L’âge et l’expérience du manager sont-ils importants pour gérer ce type de cas ?
Il est exact que plus le manager a été exposé à ce type de cas, plus il est à même de repérer le type de personnalité qui va poser problème. Le nombre d’années d’expérience peut donc aider, notamment parce qu’il n’y a pas de formation pour les jeunes managers qui leur permettent d’acquérir des techniques sur ce sujet en particulier.
J’ai donc souhaité dans ce livre les équiper en quelque sorte de trucs, d’astuces, de méthodes pour réussir à sortir de cette ornière. Ceci est d’autant plus aisé que cela exige en réalité beaucoup de bon sens et de pragmatisme, des qualités indispensables pour diriger les autres. Il est important de savoir donner du sens à la mission des collaborateurs.
Le rôle du DRH revêt une importance capitale dans ce type de situation ?
Effectivement, travailler dans une structure de taille suffisante pour détenir un véritable service de ressources humaines est un élément facilitateur. Le DRH est le garant du comportement des employés dont la base est le règlement intérieur, ce qui peut aider le manager. Il est un service d’appui essentiel dans ce type de situation.
Evidemment, de nombreuses PME de taille modeste, ainsi que la plupart des TPE ne disposent pas d’un service RH à proprement parler. Il est alors indispensable que le manager, face à des personnes toxiques, qui peuvent devenir ingérables, puisse faire un diagnostic à partir d’éléments factuels, par exemple la répétition d’un comportement inadéquat, et non pas simplement à partir du qu’en dira-t-on.
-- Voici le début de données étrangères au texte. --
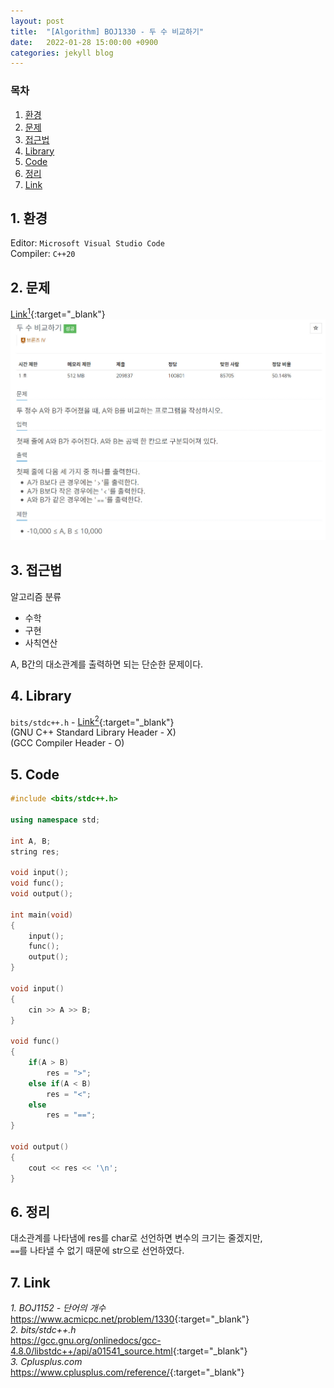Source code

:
 ```yaml
---
layout: post
title:  "[Algorithm] BOJ1330 - 두 수 비교하기"
date:   2022-01-28 15:00:00 +0900
categories: jekyll blog
---
```

### 목차
1. [환경](#1-환경)
2. [문제](#2-문제)
3. [접근법](#3-접근법)
4. [Library](#4-library)
5. [Code](#5-code)
6. [정리](#6-정리)
7. [Link](#7-link)

## 1. 환경
Editor: `Microsoft Visual Studio Code`  
Compiler: `C++20`

## 2. 문제
[Link<sup>1</sup>](https://www.acmicpc.net/problem/1330){:target="_blank"}
![BOJ1330](/assets/images/2022/01/28/BOJ1330.jpg)

## 3. 접근법
알고리즘 분류
 * 수학
 * 구현
 * 사칙연산

A, B간의 대소관계를 출력하면 되는 단순한 문제이다.

## 4. Library
`bits/stdc++.h` - [Link<sup>2</sup>](https://gcc.gnu.org/onlinedocs/gcc-4.8.0/libstdc++/api/a01541_source.html){:target="_blank"}  
(GNU C++ Standard Library Header - X)  
(GCC Compiler Header - O)

## 5. Code
```cpp
#include <bits/stdc++.h>

using namespace std;

int A, B;
string res;

void input();
void func();
void output();

int main(void)
{
    input();
    func();
    output();
}

void input()
{
    cin >> A >> B;
}

void func()
{
    if(A > B)
        res = ">";
    else if(A < B)
        res = "<";
    else
        res = "==";
}

void output()
{
    cout << res << '\n';
}
```

## 6. 정리
대소관계를 나타냄에 res를 char로 선언하면 변수의 크기는 줄겠지만,  
`==`를 나타낼 수 없기 때문에 str으로 선언하였다.

## 7. Link
*1. BOJ1152 - 단어의 개수*  
<https://www.acmicpc.net/problem/1330>{:target="_blank"}  
*2. bits/stdc++.h*  
<https://gcc.gnu.org/onlinedocs/gcc-4.8.0/libstdc++/api/a01541_source.html>{:target="_blank"}  
*3. Cplusplus.com*  
<https://www.cplusplus.com/reference/>{:target="_blank"}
Peut-on externaliser cette mission ?
Une autre solution consiste en effet à demander à un intervenant extérieur d’assister le manager dans son diagnostic. Dans les
cas les plus difficiles, des solutions de sortie peuvent être envisagées, à condition que le dossier soit suffisamment documenté. Evidemment, si l’on se heurte à un souci concernant un encadrant « toxique », mieux vaut se raccrocher au cadre légal, et le problème peut devenir d’autant plus aigu en cas d’absence de DRH ou de représentant du personnel, dans les entreprises de moins de cinquante personnes.